Many of those present also paid tribute to three fingers, which have been used by protesters as a sign of solidarity and opposition to the coup plotters.
Mya Thwate Thwate Khaing is the first protester to have lost his life in protests in the country since the military seized power on February 1.
As a result, she has become a symbol of protesters and opponents of the military regime.
Weekends are held and flowers laid in front of makeshift memorials. She has been declared a martyr by many, and protesters carry pictures of her with them as they take to the streets to protest the coup.
– Continues for her
– It’s so wasted. I’m sorry she’s been my own family. I also want democracy, only then will her sacrifice not have been in vain, a woman in Yangon told the BBC when Mya Thwate Thwate Khaing died on Friday.
24-year-old Nay Lin Htet told Reuters that she will continue to demonstrate for Mya Thwate Thwate Khaing.
– I am proud of her and will continue to demonstrate for her, until we have reached our goal.

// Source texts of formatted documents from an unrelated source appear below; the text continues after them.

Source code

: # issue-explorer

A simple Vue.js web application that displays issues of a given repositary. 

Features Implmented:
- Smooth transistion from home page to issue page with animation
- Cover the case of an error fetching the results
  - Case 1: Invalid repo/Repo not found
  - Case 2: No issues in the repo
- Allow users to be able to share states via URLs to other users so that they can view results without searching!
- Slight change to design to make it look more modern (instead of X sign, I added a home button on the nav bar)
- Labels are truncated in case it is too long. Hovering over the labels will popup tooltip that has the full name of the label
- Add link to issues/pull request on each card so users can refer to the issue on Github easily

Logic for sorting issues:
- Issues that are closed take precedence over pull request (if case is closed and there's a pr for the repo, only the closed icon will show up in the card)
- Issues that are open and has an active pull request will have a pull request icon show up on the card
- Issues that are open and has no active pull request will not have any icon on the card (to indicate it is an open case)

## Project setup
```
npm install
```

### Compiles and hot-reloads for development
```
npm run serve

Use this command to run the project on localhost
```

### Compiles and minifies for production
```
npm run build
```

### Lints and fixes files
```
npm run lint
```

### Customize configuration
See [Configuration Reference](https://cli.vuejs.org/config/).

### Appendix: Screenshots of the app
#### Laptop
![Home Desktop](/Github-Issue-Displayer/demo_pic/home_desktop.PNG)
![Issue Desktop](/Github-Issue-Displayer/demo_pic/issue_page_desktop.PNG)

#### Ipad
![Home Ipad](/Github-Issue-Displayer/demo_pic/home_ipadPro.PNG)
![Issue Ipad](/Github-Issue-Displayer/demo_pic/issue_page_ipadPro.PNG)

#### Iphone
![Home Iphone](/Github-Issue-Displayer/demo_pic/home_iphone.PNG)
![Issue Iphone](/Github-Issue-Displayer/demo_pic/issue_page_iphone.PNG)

The young shop worker was out on the streets of Myanmar’s capital Naypyidaw on February 9, protesting against the military’s takeover, as police tried to disperse the crowd.
Caught on video
She was shot in the head and kept in an artificial coma for ten days before doctors declared her dead on Friday. It was all captured on film, and the video shook Myanmar.
The video shows her with a red sweater and motorcycle helmet. Shots are heard, and she abruptly falls to the ground, before people around her help her away.
She turned 20 on February 11, while lying in the hospital bed in the intensive care unit.
She was the first, but not the last, to be killed by police during demonstrations.
On Saturday, two others were killed during protests in Mandalay.
Dozens were injured when soldiers fired on protesters with rubber bullets and sharp ammunition, volunteer health worker Hlaing Min Oo told AFP.
Despite the deaths, large demonstrations were held on Sunday in both the country’s largest city, Yangon, and the second largest city, Mandalay, further north in Myanmar.
Condemns the violence
The world community has strongly condemned the violence in Myanmar.
UN Secretary-General António Guterres took to Twitter on Sunday night and wrote that he “condemns the use of deadly violence” in the country.
“The use of lethal force, threats and harassment against peaceful protesters is unacceptable,” he added.
EU Foreign Minister Josep Borrell also spoke on social media after the bloody Saturday in Mandalay.
– I strongly condemn the military’s violence against peaceful civilian protesters. I urge the military and security forces in Myanmar to immediately stop the violence against civilians, he wrote.
He added that EU foreign ministers would discuss the events in Myanmar at a meeting on Monday to make the “necessary decisions”.